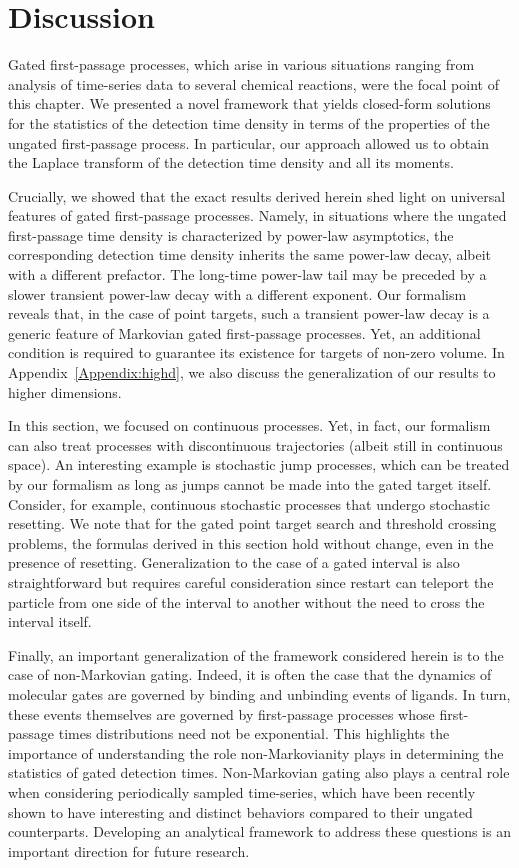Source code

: \section{Discussion} \label{Sec:8}

Gated first-passage processes, which arise in various situations ranging from analysis of time-series data to several chemical reactions, were the focal point of this chapter. We presented a novel framework that yields closed-form solutions for the statistics of the detection time density in terms of the properties of the ungated first-passage process. In particular, our approach allowed us to obtain the Laplace transform of the detection time density and all its moments. 

Crucially, we showed that the exact results derived herein shed light on universal features of gated first-passage processes. Namely, in situations where the ungated first-passage time density is characterized by power-law asymptotics, the corresponding detection time density inherits the same power-law decay, albeit with a different prefactor. The long-time power-law tail may be preceded by a slower transient power-law decay with a different exponent. Our formalism reveals that, in the case of point targets, such a transient power-law decay is a generic feature of Markovian gated first-passage processes. Yet, an additional condition is required to guarantee its existence for targets of non-zero volume. In Appendix~\ref{Appendix:highd}, we also discuss the generalization of our results to higher dimensions. 

In this section, we focused on continuous processes. Yet, in fact, our formalism can also treat processes with discontinuous trajectories (albeit still in continuous space). An interesting example is stochastic jump processes, which can be treated by our formalism as long as jumps cannot be made into the gated target itself. Consider, for example, continuous stochastic processes that undergo stochastic resetting. We note that for the gated point target search and threshold crossing problems, the formulas derived in this section hold without change, even in the presence of resetting. Generalization to the case of a gated interval is also straightforward but requires careful consideration since restart can teleport the particle from one side of the interval to another without the need to cross the interval itself.

Finally, an important generalization of the framework considered herein is to the case of non-Markovian gating. Indeed, it is often the case that the dynamics of molecular gates are governed by binding and unbinding events of ligands. In turn, these events themselves are governed by first-passage processes whose first-passage times distributions need not be exponential. This highlights the importance of understanding the role non-Markovianity plays in determining the statistics of gated detection times. Non-Markovian gating also plays a central role when considering periodically sampled time-series, which have been recently shown to have interesting and distinct behaviors compared to their ungated counterparts. Developing an analytical framework to address these questions is an important direction for future research. 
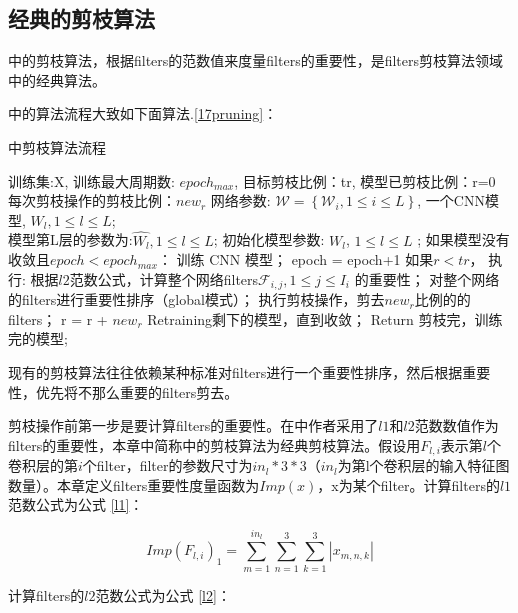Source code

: \documentclass[ pdftex, oneside, master]{NJUthesis}
\begin{document}
\subsection{经典的剪枝算法}

\cite{17}中的剪枝算法，根据filters的范数值来度量filters的重要性，是filters剪枝算法领域中的经典算法。

\cite{17}中的算法流程大致如下面算法.\ref{17pruning}：

\begin{algorithm}[htb]
  \caption{\cite{17}中剪枝算法流程}
  \label{17pruning}
  \begin{algorithmic}[1]
    \REQUIRE
      训练集:X, 训练最大周期数: $epoch_{max}$,
      目标剪枝比例：tr,
      模型已剪枝比例：r=0
      每次剪枝操作的剪枝比例：$new_r$
      网络参数: $\mathcal{W} = \left\{\mathcal{W}_i , 1\leq i \leq L \right\}$,
      一个CNN模型, ${W_l,1\leq l\leq L}$;\\
    \ENSURE 模型第L层的参数为:${\hat{W_l}, 1\leq l\leq L}$;
    \STATE 初始化模型参数: ${W_l}$, ${1\leq l\leq L}$ ;
    \STATE 如果模型没有收敛且$epoch<epoch_{max}$：
    \STATE \qquad 训练 CNN 模型；
    \STATE \qquad epoch = epoch+1
    \STATE 如果$r < tr$， 执行:
    \label{code:fram:add}
    \STATE \qquad 根据$l2$范数公式，计算整个网络filters$\mathcal{F}_{i,j}, 1\leq j \leq I_i$ 的重要性；
    \STATE \qquad 对整个网络的filters进行重要性排序（global模式）；
    \STATE \qquad 执行剪枝操作，剪去$new_r$比例的的filters；
    \STATE \qquad r = r + $new_r$
    \STATE \qquad Retraining剩下的模型，直到收敛；
    \STATE Return 剪枝完，训练完的模型;
  \end{algorithmic}
\end{algorithm}

现有的剪枝算法往往依赖某种标准对filters进行一个重要性排序，然后根据重要性，优先将不那么重要的filters剪去。

剪枝操作前第一步是要计算filters的重要性。在\cite{17}中作者采用了$l1$和$l2$范数数值作为filters的重要性，本章中简称\cite{17}中的剪枝算法为经典剪枝算法。假设用$F_{l,i}$表示第$l$个卷积层的第$i$个filter，filter的参数尺寸为$in_l*3*3$（$in_l$为第l个卷积层的输入特征图数量）。本章定义filters重要性度量函数为$Imp(x)$，x为某个filter。计算filters的$l1$范数公式为公式 \ref{l1}：

\begin{equation*}
Imp(F_{l,i})_1 =  \sum_{m=1}^{in_l}\sum_{n=1}^3\sum_{k=1}^3 |x_{m,n,k}|
\label{l1}
\end{equation*}

计算filters的$l2$范数公式为公式 \ref{l2}：
\end{document}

→ TASK DESCRIPTION:
An exact retyping of the material, minus the pictures, is the required answer.

→ ANSWER SECTION:
Source code

: \section{Discussion} \label{Sec:8}

Gated first-passage processes, which arise in various situations ranging from analysis of time-series data to several chemical reactions, were the focal point of this chapter. We presented a novel framework that yields closed-form solutions for the statistics of the detection time density in terms of the properties of the ungated first-passage process. In particular, our approach allowed us to obtain the Laplace transform of the detection time density and all its moments. 

Crucially, we showed that the exact results derived herein shed light on universal features of gated first-passage processes. Namely, in situations where the ungated first-passage time density is characterized by power-law asymptotics, the corresponding detection time density inherits the same power-law decay, albeit with a different prefactor. The long-time power-law tail may be preceded by a slower transient power-law decay with a different exponent. Our formalism reveals that, in the case of point targets, such a transient power-law decay is a generic feature of Markovian gated first-passage processes. Yet, an additional condition is required to guarantee its existence for targets of non-zero volume. In Appendix~\ref{Appendix:highd}, we also discuss the generalization of our results to higher dimensions. 

In this section, we focused on continuous processes. Yet, in fact, our formalism can also treat processes with discontinuous trajectories (albeit still in continuous space). An interesting example is stochastic jump processes, which can be treated by our formalism as long as jumps cannot be made into the gated target itself. Consider, for example, continuous stochastic processes that undergo stochastic resetting. We note that for the gated point target search and threshold crossing problems, the formulas derived in this section hold without change, even in the presence of resetting. Generalization to the case of a gated interval is also straightforward but requires careful consideration since restart can teleport the particle from one side of the interval to another without the need to cross the interval itself.

Finally, an important generalization of the framework considered herein is to the case of non-Markovian gating. Indeed, it is often the case that the dynamics of molecular gates are governed by binding and unbinding events of ligands. In turn, these events themselves are governed by first-passage processes whose first-passage times distributions need not be exponential. This highlights the importance of understanding the role non-Markovianity plays in determining the statistics of gated detection times. Non-Markovian gating also plays a central role when considering periodically sampled time-series, which have been recently shown to have interesting and distinct behaviors compared to their ungated counterparts. Developing an analytical framework to address these questions is an important direction for future research. 
Source code

: \documentclass[ pdftex, oneside, master]{NJUthesis}
\begin{document}
\subsection{经典的剪枝算法}

\cite{17}中的剪枝算法，根据filters的范数值来度量filters的重要性，是filters剪枝算法领域中的经典算法。

\cite{17}中的算法流程大致如下面算法.\ref{17pruning}：

\begin{algorithm}[htb]
  \caption{\cite{17}中剪枝算法流程}
  \label{17pruning}
  \begin{algorithmic}[1]
    \REQUIRE
      训练集:X, 训练最大周期数: $epoch_{max}$,
      目标剪枝比例：tr,
      模型已剪枝比例：r=0
      每次剪枝操作的剪枝比例：$new_r$
      网络参数: $\mathcal{W} = \left\{\mathcal{W}_i , 1\leq i \leq L \right\}$,
      一个CNN模型, ${W_l,1\leq l\leq L}$;\\
    \ENSURE 模型第L层的参数为:${\hat{W_l}, 1\leq l\leq L}$;
    \STATE 初始化模型参数: ${W_l}$, ${1\leq l\leq L}$ ;
    \STATE 如果模型没有收敛且$epoch<epoch_{max}$：
    \STATE \qquad 训练 CNN 模型；
    \STATE \qquad epoch = epoch+1
    \STATE 如果$r < tr$， 执行:
    \label{code:fram:add}
    \STATE \qquad 根据$l2$范数公式，计算整个网络filters$\mathcal{F}_{i,j}, 1\leq j \leq I_i$ 的重要性；
    \STATE \qquad 对整个网络的filters进行重要性排序（global模式）；
    \STATE \qquad 执行剪枝操作，剪去$new_r$比例的的filters；
    \STATE \qquad r = r + $new_r$
    \STATE \qquad Retraining剩下的模型，直到收敛；
    \STATE Return 剪枝完，训练完的模型;
  \end{algorithmic}
\end{algorithm}

现有的剪枝算法往往依赖某种标准对filters进行一个重要性排序，然后根据重要性，优先将不那么重要的filters剪去。

剪枝操作前第一步是要计算filters的重要性。在\cite{17}中作者采用了$l1$和$l2$范数数值作为filters的重要性，本章中简称\cite{17}中的剪枝算法为经典剪枝算法。假设用$F_{l,i}$表示第$l$个卷积层的第$i$个filter，filter的参数尺寸为$in_l*3*3$（$in_l$为第l个卷积层的输入特征图数量）。本章定义filters重要性度量函数为$Imp(x)$，x为某个filter。计算filters的$l1$范数公式为公式 \ref{l1}：

\begin{equation*}
Imp(F_{l,i})_1 =  \sum_{m=1}^{in_l}\sum_{n=1}^3\sum_{k=1}^3 |x_{m,n,k}|
\label{l1}
\end{equation*}

计算filters的$l2$范数公式为公式 \ref{l2}：
\end{document}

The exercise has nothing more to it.